--- THE DATA Enclosed Below ---
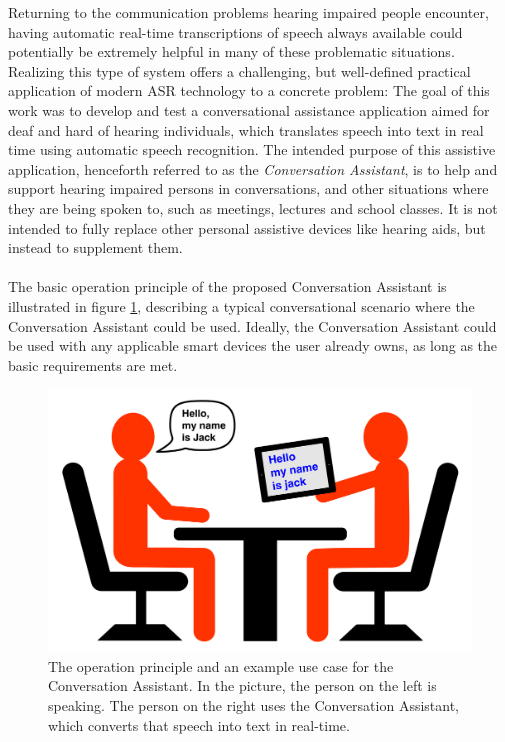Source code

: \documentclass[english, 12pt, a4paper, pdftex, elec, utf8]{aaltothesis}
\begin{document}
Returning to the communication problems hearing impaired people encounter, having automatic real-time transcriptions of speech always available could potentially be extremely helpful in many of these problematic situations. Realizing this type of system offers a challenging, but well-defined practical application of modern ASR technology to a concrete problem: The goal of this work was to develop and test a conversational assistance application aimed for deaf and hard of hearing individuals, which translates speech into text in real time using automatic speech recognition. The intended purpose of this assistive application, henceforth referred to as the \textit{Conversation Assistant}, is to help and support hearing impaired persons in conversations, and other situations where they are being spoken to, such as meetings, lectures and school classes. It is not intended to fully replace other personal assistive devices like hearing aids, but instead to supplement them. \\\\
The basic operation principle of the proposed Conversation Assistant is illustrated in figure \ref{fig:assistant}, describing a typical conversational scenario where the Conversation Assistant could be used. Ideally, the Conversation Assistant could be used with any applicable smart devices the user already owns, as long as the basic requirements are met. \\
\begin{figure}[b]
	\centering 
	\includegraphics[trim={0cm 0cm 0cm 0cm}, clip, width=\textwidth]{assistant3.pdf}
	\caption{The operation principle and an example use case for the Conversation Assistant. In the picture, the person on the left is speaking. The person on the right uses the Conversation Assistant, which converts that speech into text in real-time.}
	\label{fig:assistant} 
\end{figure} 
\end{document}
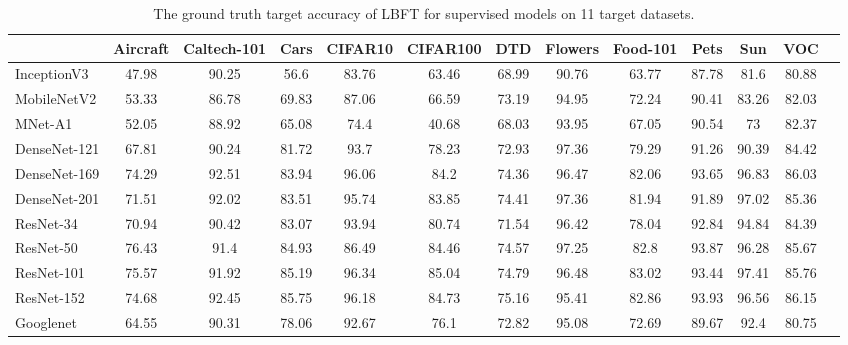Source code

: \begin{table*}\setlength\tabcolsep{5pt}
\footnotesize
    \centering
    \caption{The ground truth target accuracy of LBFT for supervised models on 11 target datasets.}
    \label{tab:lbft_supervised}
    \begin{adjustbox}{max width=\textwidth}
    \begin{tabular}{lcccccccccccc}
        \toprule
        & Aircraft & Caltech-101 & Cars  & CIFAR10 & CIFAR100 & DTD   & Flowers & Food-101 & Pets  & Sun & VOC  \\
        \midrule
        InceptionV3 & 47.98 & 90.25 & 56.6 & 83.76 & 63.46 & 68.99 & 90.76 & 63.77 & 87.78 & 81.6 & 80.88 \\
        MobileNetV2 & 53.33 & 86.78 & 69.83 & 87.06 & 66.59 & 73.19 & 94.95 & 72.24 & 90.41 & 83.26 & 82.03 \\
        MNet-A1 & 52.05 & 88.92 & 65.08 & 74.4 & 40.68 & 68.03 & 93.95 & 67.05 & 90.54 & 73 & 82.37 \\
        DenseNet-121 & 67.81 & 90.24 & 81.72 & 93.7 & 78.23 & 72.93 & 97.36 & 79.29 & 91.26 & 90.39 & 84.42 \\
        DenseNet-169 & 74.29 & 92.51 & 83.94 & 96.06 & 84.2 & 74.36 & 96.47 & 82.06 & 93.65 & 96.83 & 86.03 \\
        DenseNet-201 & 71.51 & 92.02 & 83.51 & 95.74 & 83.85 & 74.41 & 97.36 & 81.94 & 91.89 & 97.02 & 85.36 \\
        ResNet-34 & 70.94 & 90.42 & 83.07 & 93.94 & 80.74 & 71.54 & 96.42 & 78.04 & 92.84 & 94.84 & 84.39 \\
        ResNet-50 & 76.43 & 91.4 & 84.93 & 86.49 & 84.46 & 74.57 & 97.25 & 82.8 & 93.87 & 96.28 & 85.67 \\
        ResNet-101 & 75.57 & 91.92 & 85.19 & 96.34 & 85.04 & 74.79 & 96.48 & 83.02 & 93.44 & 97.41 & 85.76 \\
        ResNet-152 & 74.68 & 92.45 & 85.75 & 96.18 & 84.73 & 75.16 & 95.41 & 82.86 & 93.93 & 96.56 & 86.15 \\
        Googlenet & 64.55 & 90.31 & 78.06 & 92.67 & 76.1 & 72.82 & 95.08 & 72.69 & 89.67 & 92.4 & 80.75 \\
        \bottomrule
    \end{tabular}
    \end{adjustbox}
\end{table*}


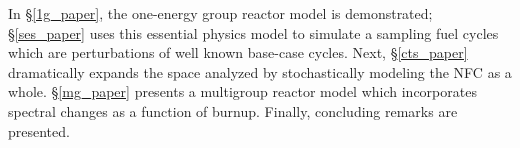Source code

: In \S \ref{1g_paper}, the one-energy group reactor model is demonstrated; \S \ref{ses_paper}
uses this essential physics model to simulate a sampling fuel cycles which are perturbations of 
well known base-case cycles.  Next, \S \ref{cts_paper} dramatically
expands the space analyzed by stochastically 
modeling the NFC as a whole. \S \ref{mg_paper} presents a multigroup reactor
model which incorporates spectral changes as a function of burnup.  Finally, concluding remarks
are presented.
--- End of Enclosed THE DATA ---
* [PROBLEM DETAILS]: Text only, pictures out: give every record again as written.

* [RESPONSE]:
Source code

: \documentclass[english, 12pt, a4paper, pdftex, elec, utf8]{aaltothesis}
\begin{document}
Returning to the communication problems hearing impaired people encounter, having automatic real-time transcriptions of speech always available could potentially be extremely helpful in many of these problematic situations. Realizing this type of system offers a challenging, but well-defined practical application of modern ASR technology to a concrete problem: The goal of this work was to develop and test a conversational assistance application aimed for deaf and hard of hearing individuals, which translates speech into text in real time using automatic speech recognition. The intended purpose of this assistive application, henceforth referred to as the \textit{Conversation Assistant}, is to help and support hearing impaired persons in conversations, and other situations where they are being spoken to, such as meetings, lectures and school classes. It is not intended to fully replace other personal assistive devices like hearing aids, but instead to supplement them. \\\\
The basic operation principle of the proposed Conversation Assistant is illustrated in figure \ref{fig:assistant}, describing a typical conversational scenario where the Conversation Assistant could be used. Ideally, the Conversation Assistant could be used with any applicable smart devices the user already owns, as long as the basic requirements are met. \\
\begin{figure}[b]
	\centering 
	\includegraphics[trim={0cm 0cm 0cm 0cm}, clip, width=\textwidth]{assistant3.pdf}
	\caption{The operation principle and an example use case for the Conversation Assistant. In the picture, the person on the left is speaking. The person on the right uses the Conversation Assistant, which converts that speech into text in real-time.}
	\label{fig:assistant} 
\end{figure} 
\end{document}
Source code

: \begin{table*}\setlength\tabcolsep{5pt}
\footnotesize
    \centering
    \caption{The ground truth target accuracy of LBFT for supervised models on 11 target datasets.}
    \label{tab:lbft_supervised}
    \begin{adjustbox}{max width=\textwidth}
    \begin{tabular}{lcccccccccccc}
        \toprule
        & Aircraft & Caltech-101 & Cars  & CIFAR10 & CIFAR100 & DTD   & Flowers & Food-101 & Pets  & Sun & VOC  \\
        \midrule
        InceptionV3 & 47.98 & 90.25 & 56.6 & 83.76 & 63.46 & 68.99 & 90.76 & 63.77 & 87.78 & 81.6 & 80.88 \\
        MobileNetV2 & 53.33 & 86.78 & 69.83 & 87.06 & 66.59 & 73.19 & 94.95 & 72.24 & 90.41 & 83.26 & 82.03 \\
        MNet-A1 & 52.05 & 88.92 & 65.08 & 74.4 & 40.68 & 68.03 & 93.95 & 67.05 & 90.54 & 73 & 82.37 \\
        DenseNet-121 & 67.81 & 90.24 & 81.72 & 93.7 & 78.23 & 72.93 & 97.36 & 79.29 & 91.26 & 90.39 & 84.42 \\
        DenseNet-169 & 74.29 & 92.51 & 83.94 & 96.06 & 84.2 & 74.36 & 96.47 & 82.06 & 93.65 & 96.83 & 86.03 \\
        DenseNet-201 & 71.51 & 92.02 & 83.51 & 95.74 & 83.85 & 74.41 & 97.36 & 81.94 & 91.89 & 97.02 & 85.36 \\
        ResNet-34 & 70.94 & 90.42 & 83.07 & 93.94 & 80.74 & 71.54 & 96.42 & 78.04 & 92.84 & 94.84 & 84.39 \\
        ResNet-50 & 76.43 & 91.4 & 84.93 & 86.49 & 84.46 & 74.57 & 97.25 & 82.8 & 93.87 & 96.28 & 85.67 \\
        ResNet-101 & 75.57 & 91.92 & 85.19 & 96.34 & 85.04 & 74.79 & 96.48 & 83.02 & 93.44 & 97.41 & 85.76 \\
        ResNet-152 & 74.68 & 92.45 & 85.75 & 96.18 & 84.73 & 75.16 & 95.41 & 82.86 & 93.93 & 96.56 & 86.15 \\
        Googlenet & 64.55 & 90.31 & 78.06 & 92.67 & 76.1 & 72.82 & 95.08 & 72.69 & 89.67 & 92.4 & 80.75 \\
        \bottomrule
    \end{tabular}
    \end{adjustbox}
\end{table*}


Source code

: In \S \ref{1g_paper}, the one-energy group reactor model is demonstrated; \S \ref{ses_paper}
uses this essential physics model to simulate a sampling fuel cycles which are perturbations of 
well known base-case cycles.  Next, \S \ref{cts_paper} dramatically
expands the space analyzed by stochastically 
modeling the NFC as a whole. \S \ref{mg_paper} presents a multigroup reactor
model which incorporates spectral changes as a function of burnup.  Finally, concluding remarks
are presented.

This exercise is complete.